Dennoch bietet die Studie eine interessante Hypothese. Jugendliche suchen sich stets ihre Peergroup, der sie sich zugehörig fühlen, in der sie bestenfalls anerkannt sind. Ihr Aussehen, Verhalten, ihr Musikgeschmack orientiert sich vor allem daran, sich von anderen Gruppen abzugrenzen. Vor zehn oder fünfzehn Jahren fand dies nur im Analogen statt. In jeder Klassen- oder Altersgruppe gab es ein oder zwei Hippe, die Leader, denen man nacheifern und sich glücklich schätzen konnte, wenn sie einen nur ansahen. Nun ist es anders.
Mögen Whatsapp-Gruppen noch recht lokal organisiert sein, bewegen sich die Jugendlichen via Instagram, Facebook oder Snapchat nun in den Weiten des Netzes. Aus den zwei Stars sind hunderte geworden, die sich gut verkaufen können. Dies erhöht den Druck auf das Ego. Erreichst du keine Klickzahlen, bist du nicht anerkannt. Der soziale Vergleich ist unüberschaubar geworden, die Frustrationsgrenze enorm gesunken. Die Gruppe, mit der man sich messen muss, ist riesig geworden. Durch die vielen vermeintlichen Vergleichsfiguren im Netz entsteht ein Durchschnittsmensch, den der einzelne gar nicht mehr erreichen kann.
Einer anderen Umfrage aus Großbritannien zufolge verspüren 60 Prozent der Jugendlichen einen großen Druck durch soziale Medien. Laut Untersuchung ist das „Glückslevel“ der heutigen Generation deutlich gesunken.

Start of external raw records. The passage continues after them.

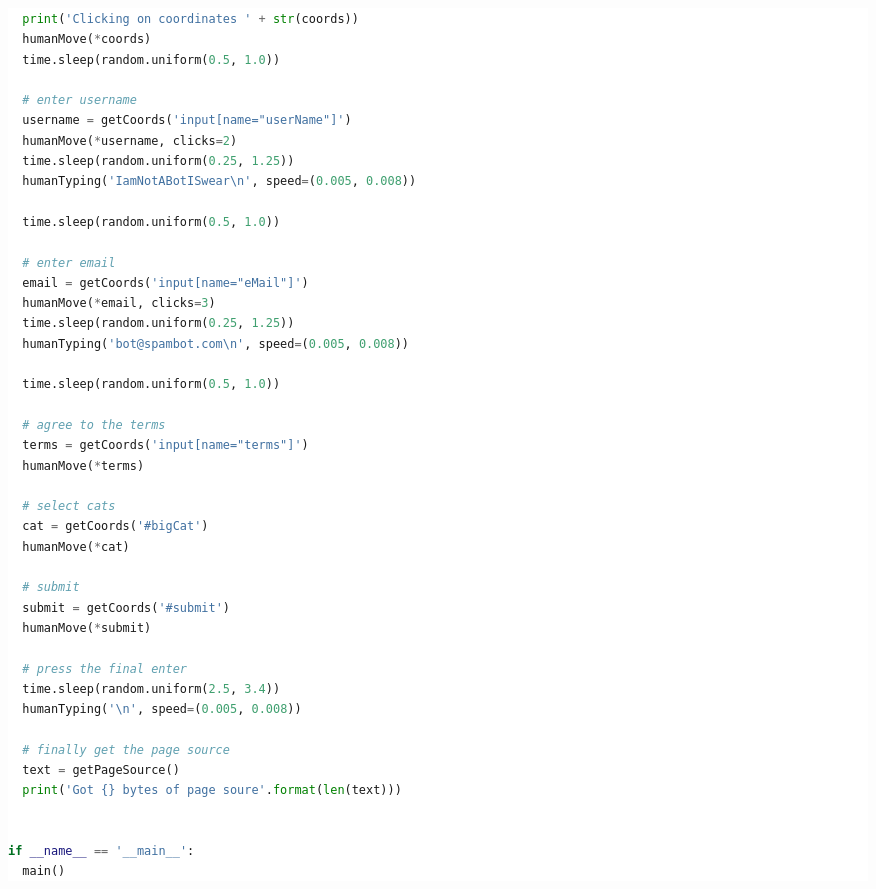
 ```Python
  print('Clicking on coordinates ' + str(coords))
  humanMove(*coords)
  time.sleep(random.uniform(0.5, 1.0))

  # enter username
  username = getCoords('input[name="userName"]')
  humanMove(*username, clicks=2)
  time.sleep(random.uniform(0.25, 1.25))
  humanTyping('IamNotABotISwear\n', speed=(0.005, 0.008))

  time.sleep(random.uniform(0.5, 1.0))

  # enter email
  email = getCoords('input[name="eMail"]')
  humanMove(*email, clicks=3)
  time.sleep(random.uniform(0.25, 1.25))
  humanTyping('bot@spambot.com\n', speed=(0.005, 0.008))

  time.sleep(random.uniform(0.5, 1.0))

  # agree to the terms
  terms = getCoords('input[name="terms"]')
  humanMove(*terms)

  # select cats
  cat = getCoords('#bigCat')
  humanMove(*cat)

  # submit
  submit = getCoords('#submit')
  humanMove(*submit)

  # press the final enter
  time.sleep(random.uniform(2.5, 3.4))
  humanTyping('\n', speed=(0.005, 0.008))

  # finally get the page source
  text = getPageSource()
  print('Got {} bytes of page soure'.format(len(text)))


if __name__ == '__main__':
  main()
```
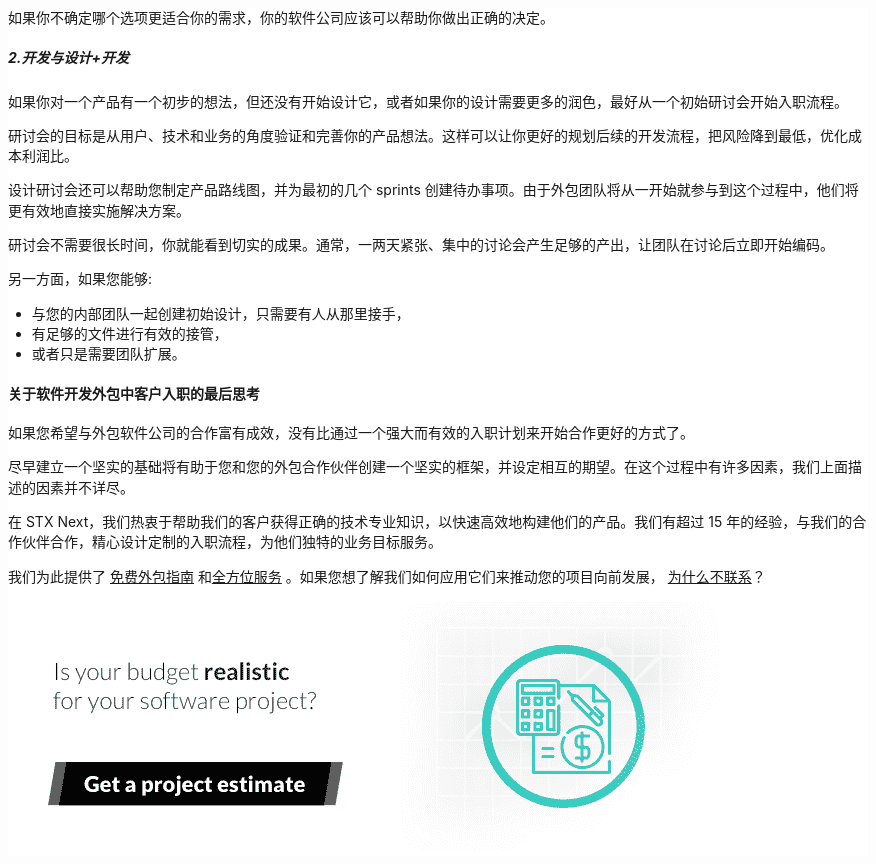 如果你不确定哪个选项更适合你的需求，你的软件公司应该可以帮助你做出正确的决定。

##### 2.开发与设计+开发

如果你对一个产品有一个初步的想法，但还没有开始设计它，或者如果你的设计需要更多的润色，最好从一个初始研讨会开始入职流程。

研讨会的目标是从用户、技术和业务的角度验证和完善你的产品想法。这样可以让你更好的规划后续的开发流程，把风险降到最低，优化成本利润比。

设计研讨会还可以帮助您制定产品路线图，并为最初的几个 sprints 创建待办事项。由于外包团队将从一开始就参与到这个过程中，他们将更有效地直接实施解决方案。

研讨会不需要很长时间，你就能看到切实的成果。通常，一两天紧张、集中的讨论会产生足够的产出，让团队在讨论后立即开始编码。

另一方面，如果您能够:

*   与您的内部团队一起创建初始设计，只需要有人从那里接手，
*   有足够的文件进行有效的接管，
*   或者只是需要团队扩展。

#### 关于软件开发外包中客户入职的最后思考

如果您希望与外包软件公司的合作富有成效，没有比通过一个强大而有效的入职计划来开始合作更好的方式了。

尽早建立一个坚实的基础将有助于您和您的外包合作伙伴创建一个坚实的框架，并设定相互的期望。在这个过程中有许多因素，我们上面描述的因素并不详尽。

在 STX Next，我们热衷于帮助我们的客户获得正确的技术专业知识，以快速高效地构建他们的产品。我们有超过 15 年的经验，与我们的合作伙伴合作，精心设计定制的入职流程，为他们独特的业务目标服务。

我们为此提供了  [免费外包指南](https://stxnext.com/software-development-outsourcing-guide/) 和[全方位服务](http://stxnext.com/services/) 。如果您想了解我们如何应用它们来推动您的项目向前发展，  [为什么不联系](https://stxnext.com/contact-us/)？

[![Get a project estimate](img/33a5cf5f1dda99377719e33bff42de03.png)](https://cta-redirect.hubspot.com/cta/redirect/4542168/1ec1ddae-fe98-45ce-ad83-e2e4a20ca20e)
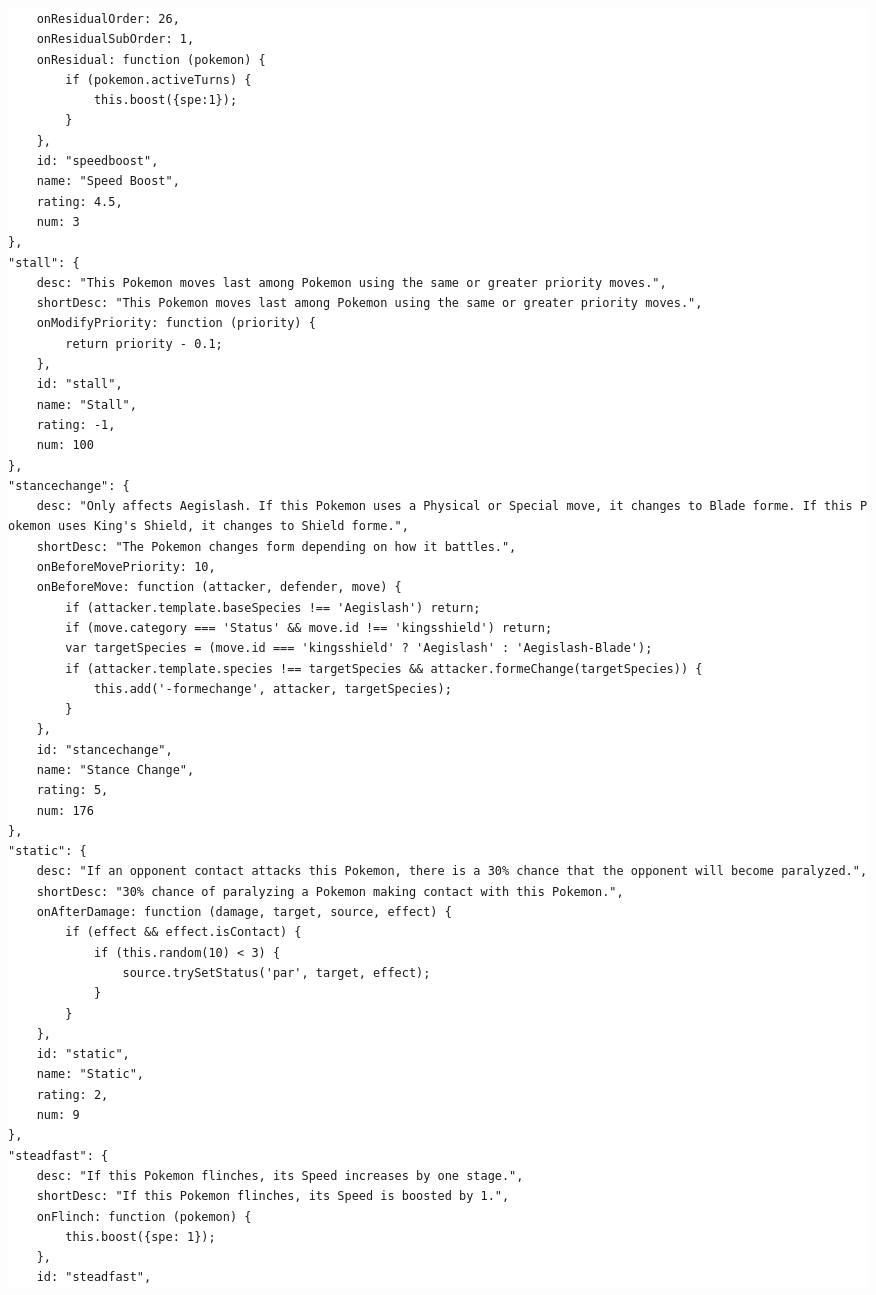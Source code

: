 		onResidualOrder: 26,
		onResidualSubOrder: 1,
		onResidual: function (pokemon) {
			if (pokemon.activeTurns) {
				this.boost({spe:1});
			}
		},
		id: "speedboost",
		name: "Speed Boost",
		rating: 4.5,
		num: 3
	},
	"stall": {
		desc: "This Pokemon moves last among Pokemon using the same or greater priority moves.",
		shortDesc: "This Pokemon moves last among Pokemon using the same or greater priority moves.",
		onModifyPriority: function (priority) {
			return priority - 0.1;
		},
		id: "stall",
		name: "Stall",
		rating: -1,
		num: 100
	},
	"stancechange": {
		desc: "Only affects Aegislash. If this Pokemon uses a Physical or Special move, it changes to Blade forme. If this Pokemon uses King's Shield, it changes to Shield forme.",
		shortDesc: "The Pokemon changes form depending on how it battles.",
		onBeforeMovePriority: 10,
		onBeforeMove: function (attacker, defender, move) {
			if (attacker.template.baseSpecies !== 'Aegislash') return;
			if (move.category === 'Status' && move.id !== 'kingsshield') return;
			var targetSpecies = (move.id === 'kingsshield' ? 'Aegislash' : 'Aegislash-Blade');
			if (attacker.template.species !== targetSpecies && attacker.formeChange(targetSpecies)) {
				this.add('-formechange', attacker, targetSpecies);
			}
		},
		id: "stancechange",
		name: "Stance Change",
		rating: 5,
		num: 176
	},
	"static": {
		desc: "If an opponent contact attacks this Pokemon, there is a 30% chance that the opponent will become paralyzed.",
		shortDesc: "30% chance of paralyzing a Pokemon making contact with this Pokemon.",
		onAfterDamage: function (damage, target, source, effect) {
			if (effect && effect.isContact) {
				if (this.random(10) < 3) {
					source.trySetStatus('par', target, effect);
				}
			}
		},
		id: "static",
		name: "Static",
		rating: 2,
		num: 9
	},
	"steadfast": {
		desc: "If this Pokemon flinches, its Speed increases by one stage.",
		shortDesc: "If this Pokemon flinches, its Speed is boosted by 1.",
		onFlinch: function (pokemon) {
			this.boost({spe: 1});
		},
		id: "steadfast",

Natürlich muss hier die Lösung liegen: Die Realität wieder herzustellen, die Verhältnisse wieder gerade rücken, Erfolge im Analogen zu suchen: im Sport, in der Musik, im haptisch Kreativen. Und vielleicht muss sich auch in der virtuelle Welt etwas ändern. Der Versuch, Hassbotschaften im Netz anzuzeigen und zu reglementieren, ist ein Schritt in die richtigen Richtung. Denn auch persönlich diffamierende Äußerungen im Netz werden vom Empfänger so gewertet, als spreche ein Gegenüber aus dem realen Leben, dabei ist es vielleicht nur ein Fake-Account, ein Troll.